Checking if given preorder traversal is valid BST
The idea is to check if the input array can be divided into two sub arrays representing the left and the right sub tree. Obviously, this has to be done recursively.
Here's some tested Java code to illustrate the same:
import java.util.ArrayList;
import java.util.List;
public class PreOrderBSTCheck {
/**
* @param args
*/
public static void main(String[] args) {
String ipStr = "1 4 2 3";
String[] ipArr = ipStr.split(" ");
int[] intArr = new int[ipArr.length];
List<Integer> listArr = new ArrayList<Integer>();
for(int i = 0 ; i < ipArr.length ; i++)
{
intArr[i] = Integer.parseInt(ipArr[i]);
listArr.add(intArr[i]);
}
//System.out.println("List size: "+listArr.size());
if(checkTree(listArr))
System.out.println("Valid");
else
System.out.println("Invalid");
}
public static boolean checkTree(List<Integer> arr)
{
if(arr.size() == 1)
{
return true;
}
List<Integer> left = new ArrayList<Integer>();
List<Integer> right = new ArrayList<Integer>();
Integer root = arr.get(0);
int idx = 1;
//adding left subtree nodes
while(arr.get(idx) < root)
{
left.add(arr.get(idx++));
if(idx >= arr.size())
break;
}
//adding right subtree nodes
if(! (idx >= arr.size()))
while(arr.get(idx) > root)
{
right.add(arr.get(idx++));
if(idx >= arr.size())
break;
}
if(left.size() + right.size() == arr.size() - 1)
{
if(left.size()==0)
{
return true && checkTree(right);
}
else if(right.size() == 0)
{
return true && checkTree(left);
}
else
{
return checkTree(left) && checkTree(right);
}
}
else
{
return false;
}
}
}
Checking whether a permutation of 1..n is a preorder of a valid BST (that BST, if it exists, is unique; imreal's answer is not a counterexample because the second reconstruction is not sorted) is equivalent to testing whether that permutation is stack-sortable, i.e., avoids the 231-pattern. I can't seem to find any linear-time constant-space algorithm under any of these names, which would tend to suggest given the amount of attention that this problem has attracted that no one knows of a constant extra space solution.

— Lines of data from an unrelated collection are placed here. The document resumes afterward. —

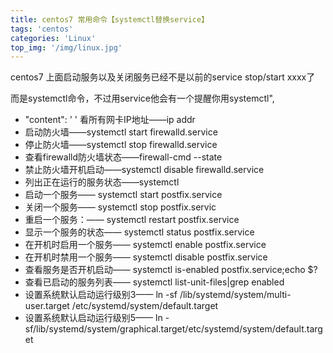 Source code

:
 ```yaml
---
title: centos7 常用命令【systemctl替换service】
tags: 'centos'
categories: 'Linux'
top_img: '/img/linux.jpg'
---
```



centos7 上面启动服务以及关闭服务已经不是以前的service stop/start xxxx了

而是systemctl命令，不过用service他会有一个提醒你用systemctl",
* "content": ' ' 看所有网卡IP地址——ip addr
* 启动防火墙——systemctl start firewalld.service
* 停止防火墙——systemctl stop firewalld.service
* 查看firewalld防火墙状态——firewall-cmd --state
* 禁止防火墙开机启动——systemctl disable firewalld.service
* 列出正在运行的服务状态——systemctl
* 启动一个服务—— systemctl start postfix.service
* 关闭一个服务—— systemctl stop postfix.servic
* 重启一个服务：—— systemctl restart postfix.service
* 显示一个服务的状态—— systemctl status postfix.service
* 在开机时启用一个服务—— systemctl enable postfix.service
* 在开机时禁用一个服务—— systemctl disable postfix.service
* 查看服务是否开机启动—— systemctl is-enabled postfix.service;echo $?
* 查看已启动的服务列表—— systemctl list-unit-files|grep enabled
* 设置系统默认启动运行级别3—— ln -sf /lib/systemd/system/multi-user.target /etc/systemd/system/default.target
* 设置系统默认启动运行级别5—— ln -sf/lib/systemd/system/graphical.target/etc/systemd/system/default.target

If you're willing to assume a read/write input that can be destroyed, then there's a linear-time algorithm that uses constant extra space. It's not necessary to reconstruct the tree separately and then test it. Here's some Python to that effect.
def isbstpreorder(iterable):
lowerbound = None
stack = []
for x in iterable:
if lowerbound is not None and x < lowerbound: return False
while stack and stack[-1] < x: lowerbound = stack.pop()
stack.append(x)
return True
To eliminate the separate storage for the stack, store it in a prefix of the input list.